A coalition of businesses is urging senators to keep the tax deduction for companies’ interest expenses as lawmakers seek recommendations from industry groups on how best to overhaul the tax code.
“To create a tax structure that fulfills America’s maximum growth potential, Congress must avoid any limitation to, or elimination of, interest deductibility,” the Businesses United for Interest and Loan Deductibility (BUILD) Coalition wrote in a letter Wednesday to members of the Senate Finance Committee.
The letter comes in response to a request for stakeholders’ tax reform recommendations that Finance Committee Chairman Orrin Hatch (R-Utah) issued in June.
{mosads}Tax reform is a top agenda item for congressional Republicans and the White House, and top lawmakers and administration officials are meeting regularly to work through their differences and produce a tax plan they can all support.

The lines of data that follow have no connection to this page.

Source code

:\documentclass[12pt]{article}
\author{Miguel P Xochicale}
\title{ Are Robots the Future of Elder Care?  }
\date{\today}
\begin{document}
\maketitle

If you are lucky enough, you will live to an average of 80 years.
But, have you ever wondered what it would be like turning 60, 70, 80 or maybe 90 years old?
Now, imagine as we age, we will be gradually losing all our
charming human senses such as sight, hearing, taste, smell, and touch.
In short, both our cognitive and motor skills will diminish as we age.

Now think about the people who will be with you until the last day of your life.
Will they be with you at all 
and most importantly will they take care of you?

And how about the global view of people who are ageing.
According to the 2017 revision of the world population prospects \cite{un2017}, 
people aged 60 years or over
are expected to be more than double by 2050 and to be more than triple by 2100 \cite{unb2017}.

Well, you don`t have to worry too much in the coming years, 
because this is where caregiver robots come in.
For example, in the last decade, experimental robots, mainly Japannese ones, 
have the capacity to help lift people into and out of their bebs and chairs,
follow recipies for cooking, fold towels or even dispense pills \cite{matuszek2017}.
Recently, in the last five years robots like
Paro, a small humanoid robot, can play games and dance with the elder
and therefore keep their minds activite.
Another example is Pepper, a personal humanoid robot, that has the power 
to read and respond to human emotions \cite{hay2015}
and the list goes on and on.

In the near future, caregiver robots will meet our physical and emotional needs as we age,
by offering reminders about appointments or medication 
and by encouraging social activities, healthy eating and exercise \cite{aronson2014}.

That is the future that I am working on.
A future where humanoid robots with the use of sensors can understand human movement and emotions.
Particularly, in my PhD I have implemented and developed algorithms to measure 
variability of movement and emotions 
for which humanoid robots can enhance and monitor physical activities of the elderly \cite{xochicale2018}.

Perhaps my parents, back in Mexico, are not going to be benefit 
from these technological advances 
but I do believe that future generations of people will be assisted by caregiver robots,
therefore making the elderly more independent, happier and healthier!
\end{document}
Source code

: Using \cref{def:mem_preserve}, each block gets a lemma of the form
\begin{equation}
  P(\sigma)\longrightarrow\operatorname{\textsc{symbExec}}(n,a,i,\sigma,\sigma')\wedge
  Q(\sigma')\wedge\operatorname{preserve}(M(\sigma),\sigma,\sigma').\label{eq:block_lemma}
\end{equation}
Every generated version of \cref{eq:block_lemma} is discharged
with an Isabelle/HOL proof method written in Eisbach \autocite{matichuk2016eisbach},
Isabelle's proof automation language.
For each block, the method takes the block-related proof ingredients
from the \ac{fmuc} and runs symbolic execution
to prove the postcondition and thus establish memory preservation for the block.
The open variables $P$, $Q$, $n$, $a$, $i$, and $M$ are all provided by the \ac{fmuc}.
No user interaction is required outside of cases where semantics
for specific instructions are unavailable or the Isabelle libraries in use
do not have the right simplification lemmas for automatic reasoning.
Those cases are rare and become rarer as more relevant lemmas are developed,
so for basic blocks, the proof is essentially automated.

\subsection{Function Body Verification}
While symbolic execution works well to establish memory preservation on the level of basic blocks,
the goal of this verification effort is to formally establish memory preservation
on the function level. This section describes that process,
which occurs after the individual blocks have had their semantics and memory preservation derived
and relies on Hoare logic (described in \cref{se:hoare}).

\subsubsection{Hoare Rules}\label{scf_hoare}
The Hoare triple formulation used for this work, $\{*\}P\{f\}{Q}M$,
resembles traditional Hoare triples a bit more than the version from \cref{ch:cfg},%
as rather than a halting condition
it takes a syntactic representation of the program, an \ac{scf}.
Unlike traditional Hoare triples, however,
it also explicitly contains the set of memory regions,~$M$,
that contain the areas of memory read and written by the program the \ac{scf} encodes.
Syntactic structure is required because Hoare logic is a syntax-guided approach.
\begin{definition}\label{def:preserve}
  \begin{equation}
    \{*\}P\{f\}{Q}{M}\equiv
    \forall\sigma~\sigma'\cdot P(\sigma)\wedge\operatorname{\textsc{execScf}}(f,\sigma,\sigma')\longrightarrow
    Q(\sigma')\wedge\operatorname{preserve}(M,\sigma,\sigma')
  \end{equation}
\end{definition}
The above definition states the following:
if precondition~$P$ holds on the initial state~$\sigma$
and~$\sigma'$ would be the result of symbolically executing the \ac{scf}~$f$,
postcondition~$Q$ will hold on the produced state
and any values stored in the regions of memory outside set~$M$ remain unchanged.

One tax issue where Republicans have been divided is the interest deduction. House Republicans proposed eliminating the deduction in the blueprint they released last year, but the administration would prefer to keep it. Hatch has said it would be difficult to eliminate the deduction.
The BUILD Coalition, whose members include businesses in the agriculture, manufacturing and telecommunications industries, said that if business interest can’t be deducted, companies’ taxable income would be overstated and the businesses would be overtaxed.
Supporters of eliminating the deduction argue that the tax code currently favors debt over equity. But the BUILD Coalition said that “the argument that equity and debt financing are similar is a fallacy.”
“Debt and equity do not serve identical purposes and are not interchangeable forms of financing,” the coalition wrote. “There are a variety of non-tax reasons that businesses like ours choose debt over equity when raising capital. Thus, their differing tax treatment is appropriate.”
The House GOP blueprint would allow businesses to immediately write off the full costs of their capital investments in lieu of being able to deduct their net interest expenses. But the BUILD Coalition said that full expensing isn’t an “acceptable alternative.”
“As businesses that make these financing decisions every day, we know firsthand that you can’t expense what you can’t afford,” the coalition wrote.
The BUILD Coalition also said that “numerous policy proposals” could be hurt by the elimination of the interest deduction.
Trump has called for $1 trillion in infrastructure investment spurred largely by public-private partnerships, and curbing the interest deduction “would undermine these plans by increasing the cost of capital and making such investments less feasible for the private sector,” the group said.